Bon nombre de places fortes en France sont encore aux mains de
Anglais, bien qu'en certaines cités, l'envahisseur soit purement et
simplement expulsé par la population même. La guerre s'ouvre à
nouveau, mais, cette fois-ci, ce n'est pas la guerre du roi.
Jeanne se rend dès le mois de mars à Lagny, près de Paris
(actuellement Lagny-sur-Marne) Là, elle va préparer pendant près de
deux mois sa campagne de l'été. A Lagny, elle retrouve bon nombre de
capitaines et mercenaires qui lui restent fidèles. Une telle
concentration de troupes attire des bandes anglaises qui seront
battues à plate couture en différents points autour de Paris.

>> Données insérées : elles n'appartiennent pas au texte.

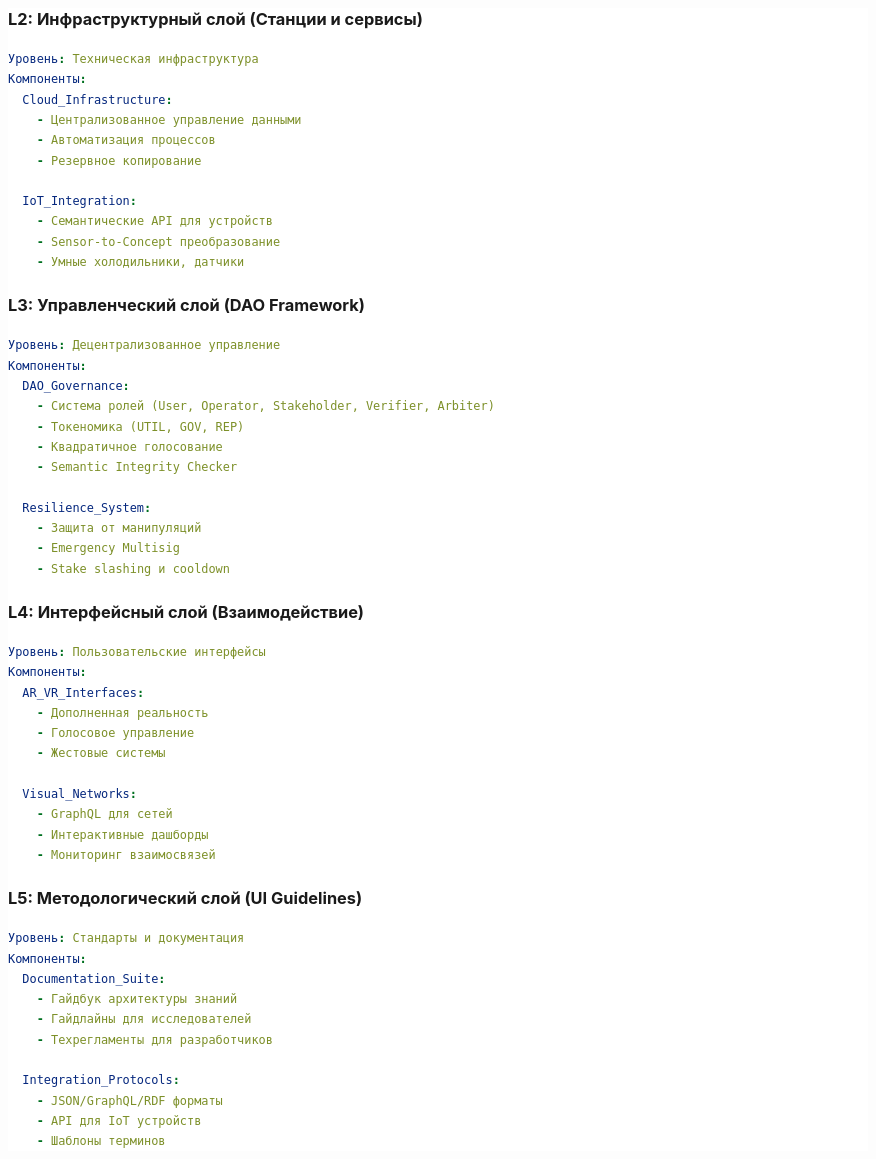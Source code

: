 ### L2: Инфраструктурный слой (Станции и сервисы)

```yaml
Уровень: Техническая инфраструктура
Компоненты:
  Cloud_Infrastructure:
    - Централизованное управление данными
    - Автоматизация процессов
    - Резервное копирование
  
  IoT_Integration:
    - Семантические API для устройств
    - Sensor-to-Concept преобразование
    - Умные холодильники, датчики
```

### L3: Управленческий слой (DAO Framework)

```yaml
Уровень: Децентрализованное управление
Компоненты:
  DAO_Governance:
    - Система ролей (User, Operator, Stakeholder, Verifier, Arbiter)
    - Токеномика (UTIL, GOV, REP)
    - Квадратичное голосование
    - Semantic Integrity Checker
  
  Resilience_System:
    - Защита от манипуляций
    - Emergency Multisig
    - Stake slashing и cooldown
```

### L4: Интерфейсный слой (Взаимодействие)

```yaml
Уровень: Пользовательские интерфейсы
Компоненты:
  AR_VR_Interfaces:
    - Дополненная реальность
    - Голосовое управление
    - Жестовые системы
  
  Visual_Networks:
    - GraphQL для сетей
    - Интерактивные дашборды
    - Мониторинг взаимосвязей
```

### L5: Методологический слой (UI Guidelines)

```yaml
Уровень: Стандарты и документация
Компоненты:
  Documentation_Suite:
    - Гайдбук архитектуры знаний
    - Гайдлайны для исследователей
    - Техрегламенты для разработчиков
  
  Integration_Protocols:
    - JSON/GraphQL/RDF форматы
    - API для IoT устройств
    - Шаблоны терминов
```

Jeanne est souvent à l'église de Lagny, où elle aime prier
dans une chapelle restée de nos jours intacte, et qui se trouve au
chevet de l'édiffice. C'est pendant cette période que les voix se
manifesteront une nouvelle fois à Jeanne après un long
silence, pour lui apprendre qu'elle sera bientôt arrêtée.
De fait, la campagne qui s'engage sera désastreuse pour la
pucelle, effectivement capturée tout près de Compiègne. C'est dans
la chapelle de Lagny que le miracle va se jouer. Jeanne évoquera cet
épisode lors de son procès, laissons-lui la parole.

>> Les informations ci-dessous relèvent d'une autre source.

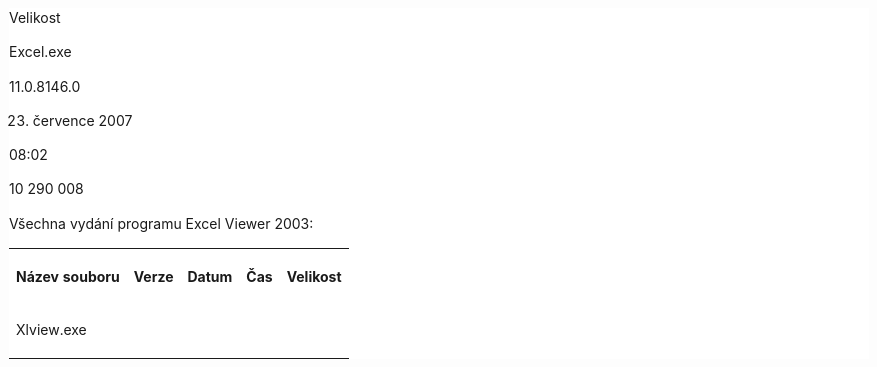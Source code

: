 Velikost
</th></tr>
<tr>

<td>

Excel.exe
</td>
<td>

11.0.8146.0
</td>
<td>

23. července 2007
</td>
<td>

08:02
</td>
<td>

10 290 008
</td></tr>
</table>

Všechna vydání programu Excel Viewer 2003:

<table style=“border:1px solid black;”>

<tr>

<th>

Název souboru
</th>
<th>

Verze
</th>
<th>

Datum
</th>
<th>

Čas
</th>
<th>

Velikost
</th></tr>
<tr>

<td>

Xlview.exe
</td>
<td>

"On venait d'apporter à la chapelle de Lagny un petit enfant
de trois jours mort sans baptême.
Il était déjà tout noir comme ma cotte de maille. Las
prêtres refusaient d'inhumer en terre bénite le corps de ce petit
bébé, un païen. Alors, les parents le déposèrent aux pieds de la
vénérable statue de Notre Dame des Ardents. Des jeunes filles
prièrent attendant un miracle. La mère sanglote.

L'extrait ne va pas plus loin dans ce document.